§ Task prompt:
Find each line of the material below in which the word "name" occurs, and return it.

§ Stored data:

——————

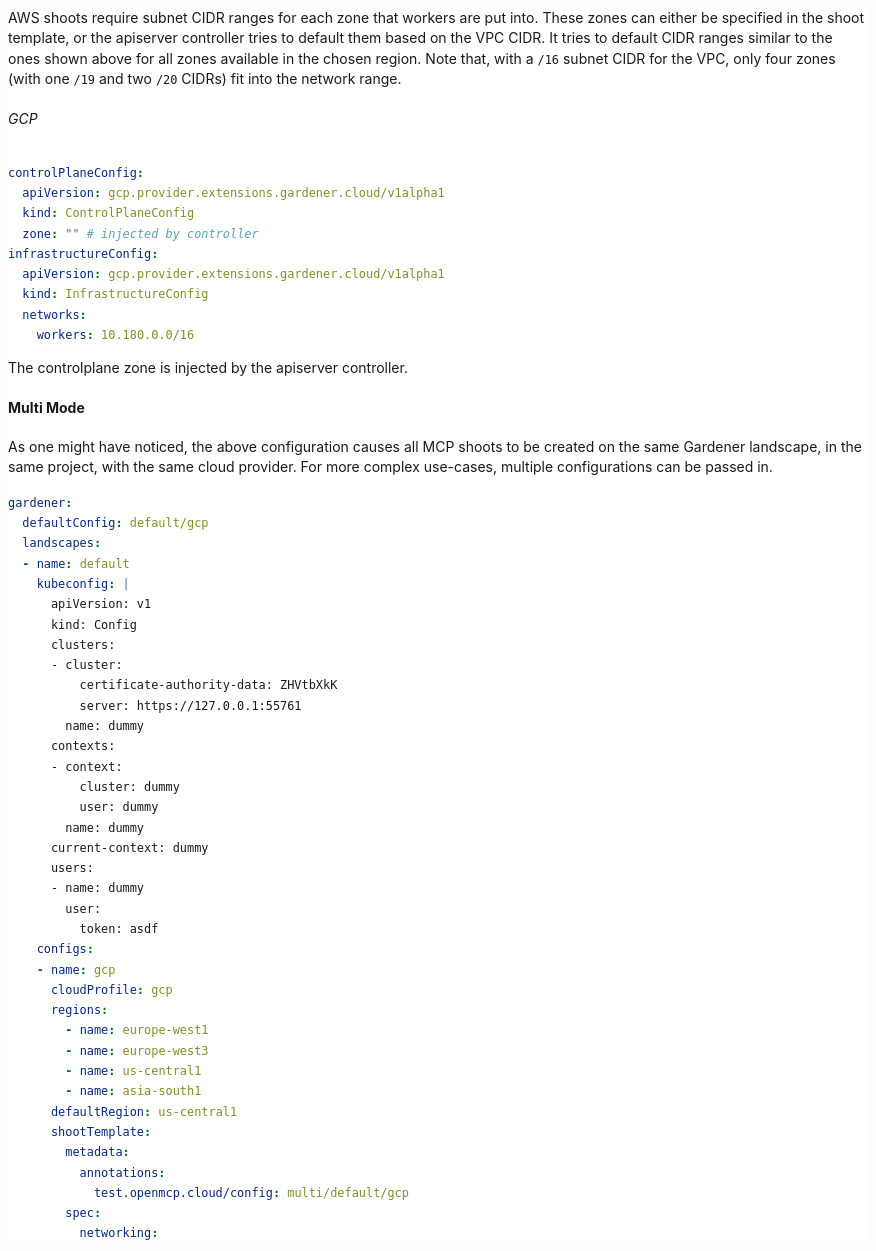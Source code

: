 AWS shoots require subnet CIDR ranges for each zone that workers are put into. These zones can either be specified in the shoot template, or the apiserver controller tries to default them based on the VPC CIDR. It tries to default CIDR ranges similar to the ones shown above for all zones available in the chosen region. Note that, with a `/16` subnet CIDR for the VPC, only four zones (with one `/19` and two `/20` CIDRs) fit into the network range.

###### GCP

```yaml
controlPlaneConfig:
  apiVersion: gcp.provider.extensions.gardener.cloud/v1alpha1
  kind: ControlPlaneConfig
  zone: "" # injected by controller
infrastructureConfig:
  apiVersion: gcp.provider.extensions.gardener.cloud/v1alpha1
  kind: InfrastructureConfig
  networks:
    workers: 10.180.0.0/16
```

The controlplane zone is injected by the apiserver controller.

#### Multi Mode

As one might have noticed, the above configuration causes all MCP shoots to be created on the same Gardener landscape, in the same project, with the same cloud provider. For more complex use-cases, multiple configurations can be passed in.

```yaml
gardener:
  defaultConfig: default/gcp
  landscapes:
  - name: default
    kubeconfig: |
      apiVersion: v1
      kind: Config
      clusters:
      - cluster:
          certificate-authority-data: ZHVtbXkK
          server: https://127.0.0.1:55761
        name: dummy
      contexts:
      - context:
          cluster: dummy
          user: dummy
        name: dummy
      current-context: dummy
      users:
      - name: dummy
        user:
          token: asdf
    configs:
    - name: gcp
      cloudProfile: gcp
      regions:
        - name: europe-west1
        - name: europe-west3
        - name: us-central1
        - name: asia-south1
      defaultRegion: us-central1
      shootTemplate:
        metadata:
          annotations:
            test.openmcp.cloud/config: multi/default/gcp
        spec:
          networking:
```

——————

§ Exercise result:
  - name: default
        name: dummy
        name: dummy
      - name: dummy
    - name: gcp
        - name: europe-west1
        - name: europe-west3
        - name: us-central1
        - name: asia-south1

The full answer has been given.